# EXERCISE
Copy out the entries below exactly as they stand, but only from the line containing "Estando no diretório" through the line containing "os seguinte argumentos:\\".

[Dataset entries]
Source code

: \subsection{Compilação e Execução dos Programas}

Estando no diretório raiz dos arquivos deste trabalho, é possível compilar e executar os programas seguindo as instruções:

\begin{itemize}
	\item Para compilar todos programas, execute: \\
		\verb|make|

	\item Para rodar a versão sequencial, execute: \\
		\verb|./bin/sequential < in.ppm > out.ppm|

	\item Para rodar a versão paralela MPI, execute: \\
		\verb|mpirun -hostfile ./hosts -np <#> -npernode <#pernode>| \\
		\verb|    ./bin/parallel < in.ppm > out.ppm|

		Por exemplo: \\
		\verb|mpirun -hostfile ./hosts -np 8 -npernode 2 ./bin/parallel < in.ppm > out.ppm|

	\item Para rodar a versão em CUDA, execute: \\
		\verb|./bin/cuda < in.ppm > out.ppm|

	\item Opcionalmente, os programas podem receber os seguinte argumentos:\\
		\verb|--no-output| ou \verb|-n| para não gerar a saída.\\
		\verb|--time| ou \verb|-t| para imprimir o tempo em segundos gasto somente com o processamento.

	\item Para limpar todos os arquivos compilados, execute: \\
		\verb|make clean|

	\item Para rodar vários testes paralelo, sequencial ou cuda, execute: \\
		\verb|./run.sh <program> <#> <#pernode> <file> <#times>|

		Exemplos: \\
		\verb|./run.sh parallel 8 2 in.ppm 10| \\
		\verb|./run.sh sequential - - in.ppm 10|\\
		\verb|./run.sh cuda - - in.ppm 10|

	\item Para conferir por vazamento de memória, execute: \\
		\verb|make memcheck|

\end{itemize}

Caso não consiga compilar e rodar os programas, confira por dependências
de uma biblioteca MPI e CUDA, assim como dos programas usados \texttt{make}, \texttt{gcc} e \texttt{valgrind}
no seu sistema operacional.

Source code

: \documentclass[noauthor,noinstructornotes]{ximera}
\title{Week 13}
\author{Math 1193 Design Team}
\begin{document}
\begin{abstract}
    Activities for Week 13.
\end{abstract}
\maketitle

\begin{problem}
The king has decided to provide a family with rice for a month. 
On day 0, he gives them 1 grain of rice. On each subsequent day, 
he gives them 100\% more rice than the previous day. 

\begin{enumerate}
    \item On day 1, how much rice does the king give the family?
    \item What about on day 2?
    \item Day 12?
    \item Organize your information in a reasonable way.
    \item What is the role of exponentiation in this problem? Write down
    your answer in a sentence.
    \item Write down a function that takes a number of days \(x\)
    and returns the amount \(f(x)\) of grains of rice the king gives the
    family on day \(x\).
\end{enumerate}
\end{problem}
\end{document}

* * *

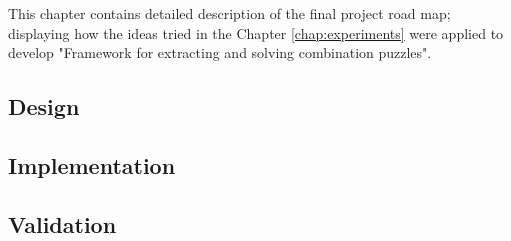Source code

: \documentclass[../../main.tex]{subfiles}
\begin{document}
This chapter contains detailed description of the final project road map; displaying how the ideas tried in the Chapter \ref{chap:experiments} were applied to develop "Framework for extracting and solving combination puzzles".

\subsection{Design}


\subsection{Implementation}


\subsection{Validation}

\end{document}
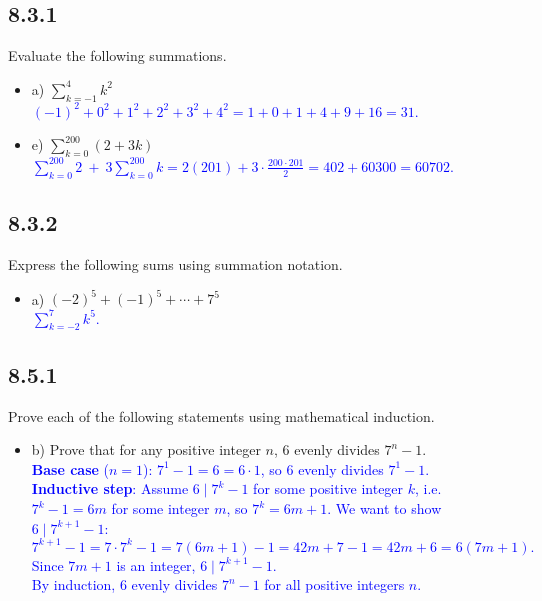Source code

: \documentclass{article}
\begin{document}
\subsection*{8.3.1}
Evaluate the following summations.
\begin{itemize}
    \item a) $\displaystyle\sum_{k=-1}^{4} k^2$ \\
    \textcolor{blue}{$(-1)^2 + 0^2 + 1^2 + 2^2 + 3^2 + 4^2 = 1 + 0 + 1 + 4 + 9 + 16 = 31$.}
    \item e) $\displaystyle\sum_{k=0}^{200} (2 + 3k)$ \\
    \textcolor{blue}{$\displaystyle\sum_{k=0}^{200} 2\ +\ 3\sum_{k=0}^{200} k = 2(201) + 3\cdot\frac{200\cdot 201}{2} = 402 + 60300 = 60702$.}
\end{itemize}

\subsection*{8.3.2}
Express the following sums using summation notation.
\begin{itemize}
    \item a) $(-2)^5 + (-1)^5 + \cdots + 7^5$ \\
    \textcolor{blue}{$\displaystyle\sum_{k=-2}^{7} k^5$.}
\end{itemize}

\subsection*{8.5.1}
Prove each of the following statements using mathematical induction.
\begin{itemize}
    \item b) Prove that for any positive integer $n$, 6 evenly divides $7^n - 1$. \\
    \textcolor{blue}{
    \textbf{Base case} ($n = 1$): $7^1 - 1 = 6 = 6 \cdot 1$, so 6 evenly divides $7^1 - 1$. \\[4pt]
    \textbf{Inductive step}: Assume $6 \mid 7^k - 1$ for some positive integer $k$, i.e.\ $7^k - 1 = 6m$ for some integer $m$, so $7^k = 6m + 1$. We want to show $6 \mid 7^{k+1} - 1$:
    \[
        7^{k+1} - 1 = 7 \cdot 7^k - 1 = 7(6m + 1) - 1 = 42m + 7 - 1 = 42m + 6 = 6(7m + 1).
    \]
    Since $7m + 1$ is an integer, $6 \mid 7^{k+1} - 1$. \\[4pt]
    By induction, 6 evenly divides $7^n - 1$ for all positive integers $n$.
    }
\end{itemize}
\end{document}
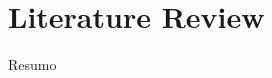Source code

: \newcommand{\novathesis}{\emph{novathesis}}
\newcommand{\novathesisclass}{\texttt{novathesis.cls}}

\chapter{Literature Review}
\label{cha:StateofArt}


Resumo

# ANSWER FOR THIS EXERCISE
Estando no diretório raiz dos arquivos deste trabalho, é possível compilar e executar os programas seguindo as instruções:

\begin{itemize}
	\item Para compilar todos programas, execute: \\
		\verb|make|

	\item Para rodar a versão sequencial, execute: \\
		\verb|./bin/sequential < in.ppm > out.ppm|

	\item Para rodar a versão paralela MPI, execute: \\
		\verb|mpirun -hostfile ./hosts -np <#> -npernode <#pernode>| \\
		\verb|    ./bin/parallel < in.ppm > out.ppm|

		Por exemplo: \\
		\verb|mpirun -hostfile ./hosts -np 8 -npernode 2 ./bin/parallel < in.ppm > out.ppm|

	\item Para rodar a versão em CUDA, execute: \\
		\verb|./bin/cuda < in.ppm > out.ppm|

	\item Opcionalmente, os programas podem receber os seguinte argumentos:\\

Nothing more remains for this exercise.